§ **THE TASK**
Pictures in the data must not be copied, but everything else should be output exactly.

:: AVAILABLE DATA

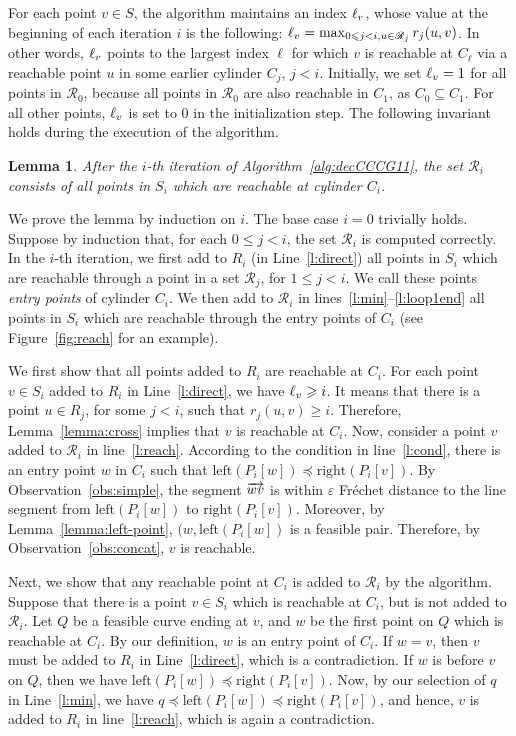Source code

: \documentclass[12pt]{dalthesis}
\def\favoritefont{\bfseries \sffamily}
\def\QED{\ensuremath{{\Box}}}
\def\markatright#1{\leavevmode\unskip\nobreak\quad\hspace*{\fill}{#1}}
\newenvironment{proof}
	{\begin{trivlist}\item[\hskip\labelsep{\favoritefont Proof:}]}
	{\markatright{\QED}\end{trivlist}}
\newtheorem{lemma}[theorem]{Lemma}
\newcommand{\lee}{\leqslant}
\newcommand{\gee}{\geqslant}
\newcommand{\eps}{\varepsilon}
\newcommand{\CR}{{\mathscr R}}
\newcommand{\Frechet}{Fr\'echet }
\newcommand{\Left}{\mbox{left}}
\newcommand{\Right}{\mbox{right}}
\newcommand{\R}{\CR}
\newcommand{\lex}{\preceq}
\newcommand{\ri}{r}
\begin{document}
For each point $v \in S$, the algorithm maintains an index $\ell_v$, 
whose value at the beginning of each iteration $i$ is the following:
$\re_v = \max_{0 \lee j < i, u \in \R_j} \ri_j(u,v)$.
In other words, $\ell_v$ points to the largest index $\ell$ for which $v$ is reachable at $C_\ell$
via a reachable point $u$ in some earlier cylinder $C_j$, $j < i$.
Initially, we set $\ell_v  = 1$ for all points in $\R_0$,
because all points in $\R_0$ are also reachable in $C_1$, as $C_0 \subseteq C_1$.
For all other points, $\ell_v$ is set to 0 in the initialization step.
The following invariant holds during the execution of the algorithm.

\begin{lemma}\label{lemma:main}
	After the $i$-th iteration of Algorithm~\ref{alg:decCCCG11}, 
	the set $\R_{i}$ consists of all points in $S_i$ which are reachable at cylinder $C_i$.
\end{lemma}


\begin{proof}
	We prove the lemma by induction on $i$.
	The base case $i=0$ trivially holds.
	Suppose by induction that, for each $0 \lee j < i$,
	the set $\R_i$ is computed correctly.
	In the $i$-th iteration,
	we first add to $R_i$ (in Line~\ref{l:direct}) all points in $S_i$
	which are reachable through a point in a set $\R_j$, for $1 \lee j < i$.
	We call these points \emph{entry points} of cylinder $C_i$.
	We then add to $\R_i$ in lines~\ref{l:min}--\ref{l:loop1end} all points in $S_i$
	which are reachable through the entry points of $C_i$
	(see Figure~\ref{fig:reach} for an example).

	We first show that all points added to $R_i$ are reachable at $C_i$.
	For each point $v \in S_i$ added to $R_i$ in Line~\ref{l:direct},
	we have $\re_v \gee i$. 
	It means that there is a point $u \in R_j$, for some $j < i$, such that $\ri_j(u,v) \gee i$. 
	Therefore, Lemma~\ref{lemma:cross} implies that $v$ is reachable at $C_i$.
	Now, consider a point $v$ added to $\R_i$ in line~\ref{l:reach}.
	According to the condition in line~\ref{l:cond}, 
	there is an entry point $w$ in $C_i$ such that
	$\Left(P_i[w]) \lex \Right(P_i[v])$.
	By Observation~\ref{obs:simple}, the segment $\overrightarrow{wv}$ is 
	within $\eps$ \Frechet distance to the line segment
	from $\Left(P_i[w])$ to $\Right(P_i[v])$. 
	Moreover, by Lemma~\ref{lemma:left-point}, $(w, \Left(P_i[w])$ is a feasible pair.
	Therefore, by Observation~\ref{obs:concat},
	$v$ is reachable.
	
	Next, we show that
	any reachable point at $C_i$ is added to $\R_i$ by the algorithm.
	Suppose that there is 
	a point $v \in S_i$ which is reachable at $C_i$,
	but is not added to $\R_i$.
	Let $Q$ be a feasible curve ending at $v$,
	and $w$ be the first point on $Q$ which is reachable at $C_i$.
	By our definition, $w$ is an entry point of $C_i$.
	If $w = v$, then $v$ must be added to $R_i$ in Line~\ref{l:direct},
	which is a contradiction.
	If $w$ is before $v$ on $Q$,
	then we have $\Left(P_i[w]) \lex \Right(P_i[v])$.
	Now, by our selection of $q$ in Line~\ref{l:min},
	we have $q \lex \Left(P_i[w]) \lex \Right(P_i[v])$,
	and hence, $v$ is added to $R_i$ in line~\ref{l:reach},
	which is again a contradiction.
\end{proof}
\end{document}
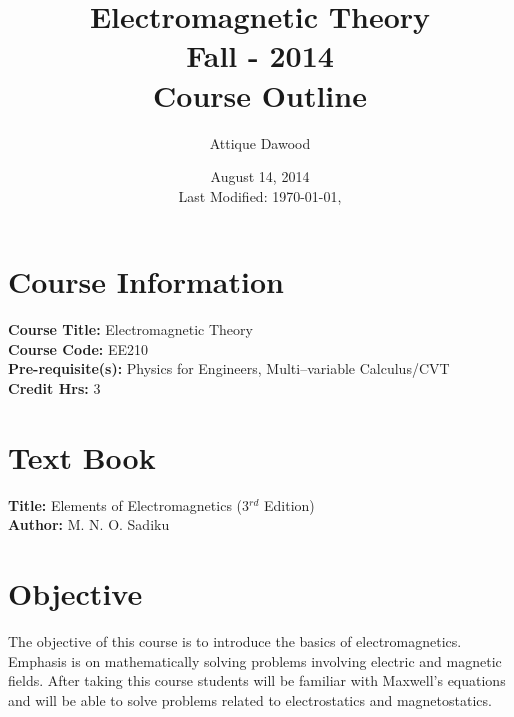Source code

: \documentclass[12pt,a4paper]{article}
\title{\vspace{-1.5cm}Electromagnetic Theory\\Fall - 2014\\Course Outline}
\author{Attique Dawood}
\date{August 14, 2014\\[0.2cm] Last Modified: \today, \currenttime}
\begin{document}
\maketitle
\section{Course Information}
\noindent\textbf{Course Title:} Electromagnetic Theory\\
\textbf{Course Code:} EE210\\
\textbf{Pre-requisite(s):} Physics for Engineers, Multi--variable Calculus/CVT\\
\textbf{Credit Hrs:} 3\\
\section{Text Book}
\textbf{Title:} Elements of Electromagnetics (3$^{rd}$ Edition)\\
\textbf{Author:} M. N. O. Sadiku\\[0.5cm]
\section{Objective}
The objective of this course is to introduce the basics of electromagnetics. Emphasis is on mathematically solving problems involving electric and magnetic fields. After taking this course students will be familiar with Maxwell's equations and will be able to solve problems related to electrostatics and magnetostatics.
\end{document}
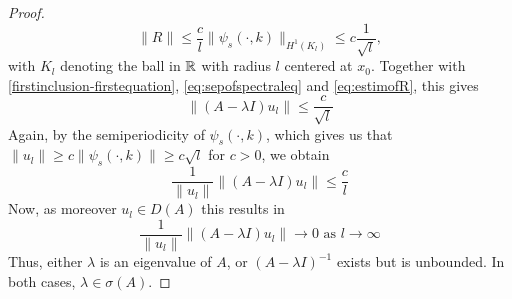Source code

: \begin{theorem}
\begin{proof}
		\begin{equation}
			 \| R \| \leq \frac{c}{l} \| \psi_{s}(\cdot, k) \|_{H^{1}(K_{l})} \leq c \frac{1}{\sqrt{l}}, \label{eq:estimofR}
		\end{equation} %
		with $K_{l}$ denoting the ball in $\mathbb{R}$ with radius $l$ centered at $x_{0}$. Together with \eqref{firstinclusion-firstequation}, \eqref{eq:sepofspectraleq} and \eqref{eq:estimofR}, this gives
		\[ \| (A - \lambda I) u_{l} \| \leq \frac{c}{\sqrt{l}} \]
		Again, by the semiperiodicity of $\psi_{s}(\cdot, k)$, which gives us that $\| u_{l} \| \geq c \| \psi_{s}(\cdot, k) \| \geq c \sqrt{l}$ for $c > 0$, we obtain
		\[ \frac{1}{\|u_{l}\|}\| (A - \lambda I) u_{l} \| \leq \frac{c}{l} \]
		Now, as moreover $u_{l} \in D(A)$ this results in
			\[ \frac{1}{\|u_{l} \|} \| (A - \lambda I) u_{l} \| \rightarrow 0 \text{ as } l \rightarrow \infty \]
		Thus, either $\lambda$ is an eigenvalue of $A$, or $(A - \lambda I)^{-1}$ exists but is unbounded. In both cases, $\lambda \in \sigma(A)$.
	\end{proof}
\end{theorem}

::::

§ **PROBLEM SOLUTION**
Source code

: \documentclass[12pt]{dalthesis}
\def\favoritefont{\bfseries \sffamily}
\def\QED{\ensuremath{{\Box}}}
\def\markatright#1{\leavevmode\unskip\nobreak\quad\hspace*{\fill}{#1}}
\newenvironment{proof}
	{\begin{trivlist}\item[\hskip\labelsep{\favoritefont Proof:}]}
	{\markatright{\QED}\end{trivlist}}
\newtheorem{lemma}[theorem]{Lemma}
\newcommand{\lee}{\leqslant}
\newcommand{\gee}{\geqslant}
\newcommand{\eps}{\varepsilon}
\newcommand{\CR}{{\mathscr R}}
\newcommand{\Frechet}{Fr\'echet }
\newcommand{\Left}{\mbox{left}}
\newcommand{\Right}{\mbox{right}}
\newcommand{\R}{\CR}
\newcommand{\lex}{\preceq}
\newcommand{\ri}{r}
\begin{document}
For each point $v \in S$, the algorithm maintains an index $\ell_v$, 
whose value at the beginning of each iteration $i$ is the following:
$\re_v = \max_{0 \lee j < i, u \in \R_j} \ri_j(u,v)$.
In other words, $\ell_v$ points to the largest index $\ell$ for which $v$ is reachable at $C_\ell$
via a reachable point $u$ in some earlier cylinder $C_j$, $j < i$.
Initially, we set $\ell_v  = 1$ for all points in $\R_0$,
because all points in $\R_0$ are also reachable in $C_1$, as $C_0 \subseteq C_1$.
For all other points, $\ell_v$ is set to 0 in the initialization step.
The following invariant holds during the execution of the algorithm.

\begin{lemma}\label{lemma:main}
	After the $i$-th iteration of Algorithm~\ref{alg:decCCCG11}, 
	the set $\R_{i}$ consists of all points in $S_i$ which are reachable at cylinder $C_i$.
\end{lemma}


\begin{proof}
	We prove the lemma by induction on $i$.
	The base case $i=0$ trivially holds.
	Suppose by induction that, for each $0 \lee j < i$,
	the set $\R_i$ is computed correctly.
	In the $i$-th iteration,
	we first add to $R_i$ (in Line~\ref{l:direct}) all points in $S_i$
	which are reachable through a point in a set $\R_j$, for $1 \lee j < i$.
	We call these points \emph{entry points} of cylinder $C_i$.
	We then add to $\R_i$ in lines~\ref{l:min}--\ref{l:loop1end} all points in $S_i$
	which are reachable through the entry points of $C_i$
	(see Figure~\ref{fig:reach} for an example).

	We first show that all points added to $R_i$ are reachable at $C_i$.
	For each point $v \in S_i$ added to $R_i$ in Line~\ref{l:direct},
	we have $\re_v \gee i$. 
	It means that there is a point $u \in R_j$, for some $j < i$, such that $\ri_j(u,v) \gee i$. 
	Therefore, Lemma~\ref{lemma:cross} implies that $v$ is reachable at $C_i$.
	Now, consider a point $v$ added to $\R_i$ in line~\ref{l:reach}.
	According to the condition in line~\ref{l:cond}, 
	there is an entry point $w$ in $C_i$ such that
	$\Left(P_i[w]) \lex \Right(P_i[v])$.
	By Observation~\ref{obs:simple}, the segment $\overrightarrow{wv}$ is 
	within $\eps$ \Frechet distance to the line segment
	from $\Left(P_i[w])$ to $\Right(P_i[v])$. 
	Moreover, by Lemma~\ref{lemma:left-point}, $(w, \Left(P_i[w])$ is a feasible pair.
	Therefore, by Observation~\ref{obs:concat},
	$v$ is reachable.
	
	Next, we show that
	any reachable point at $C_i$ is added to $\R_i$ by the algorithm.
	Suppose that there is 
	a point $v \in S_i$ which is reachable at $C_i$,
	but is not added to $\R_i$.
	Let $Q$ be a feasible curve ending at $v$,
	and $w$ be the first point on $Q$ which is reachable at $C_i$.
	By our definition, $w$ is an entry point of $C_i$.
	If $w = v$, then $v$ must be added to $R_i$ in Line~\ref{l:direct},
	which is a contradiction.
	If $w$ is before $v$ on $Q$,
	then we have $\Left(P_i[w]) \lex \Right(P_i[v])$.
	Now, by our selection of $q$ in Line~\ref{l:min},
	we have $q \lex \Left(P_i[w]) \lex \Right(P_i[v])$,
	and hence, $v$ is added to $R_i$ in line~\ref{l:reach},
	which is again a contradiction.
\end{proof}
\end{document}
Source code

: \documentclass[12pt,a4paper]{article}
\title{\vspace{-1.5cm}Electromagnetic Theory\\Fall - 2014\\Course Outline}
\author{Attique Dawood}
\date{August 14, 2014\\[0.2cm] Last Modified: \today, \currenttime}
\begin{document}
\maketitle
\section{Course Information}
\noindent\textbf{Course Title:} Electromagnetic Theory\\
\textbf{Course Code:} EE210\\
\textbf{Pre-requisite(s):} Physics for Engineers, Multi--variable Calculus/CVT\\
\textbf{Credit Hrs:} 3\\
\section{Text Book}
\textbf{Title:} Elements of Electromagnetics (3$^{rd}$ Edition)\\
\textbf{Author:} M. N. O. Sadiku\\[0.5cm]
\section{Objective}
The objective of this course is to introduce the basics of electromagnetics. Emphasis is on mathematically solving problems involving electric and magnetic fields. After taking this course students will be familiar with Maxwell's equations and will be able to solve problems related to electrostatics and magnetostatics.
\end{document}
Source code

: \begin{theorem}
\begin{proof}
		\begin{equation}
			 \| R \| \leq \frac{c}{l} \| \psi_{s}(\cdot, k) \|_{H^{1}(K_{l})} \leq c \frac{1}{\sqrt{l}}, \label{eq:estimofR}
		\end{equation} %
		with $K_{l}$ denoting the ball in $\mathbb{R}$ with radius $l$ centered at $x_{0}$. Together with \eqref{firstinclusion-firstequation}, \eqref{eq:sepofspectraleq} and \eqref{eq:estimofR}, this gives
		\[ \| (A - \lambda I) u_{l} \| \leq \frac{c}{\sqrt{l}} \]
		Again, by the semiperiodicity of $\psi_{s}(\cdot, k)$, which gives us that $\| u_{l} \| \geq c \| \psi_{s}(\cdot, k) \| \geq c \sqrt{l}$ for $c > 0$, we obtain
		\[ \frac{1}{\|u_{l}\|}\| (A - \lambda I) u_{l} \| \leq \frac{c}{l} \]
		Now, as moreover $u_{l} \in D(A)$ this results in
			\[ \frac{1}{\|u_{l} \|} \| (A - \lambda I) u_{l} \| \rightarrow 0 \text{ as } l \rightarrow \infty \]
		Thus, either $\lambda$ is an eigenvalue of $A$, or $(A - \lambda I)^{-1}$ exists but is unbounded. In both cases, $\lambda \in \sigma(A)$.
	\end{proof}
\end{theorem}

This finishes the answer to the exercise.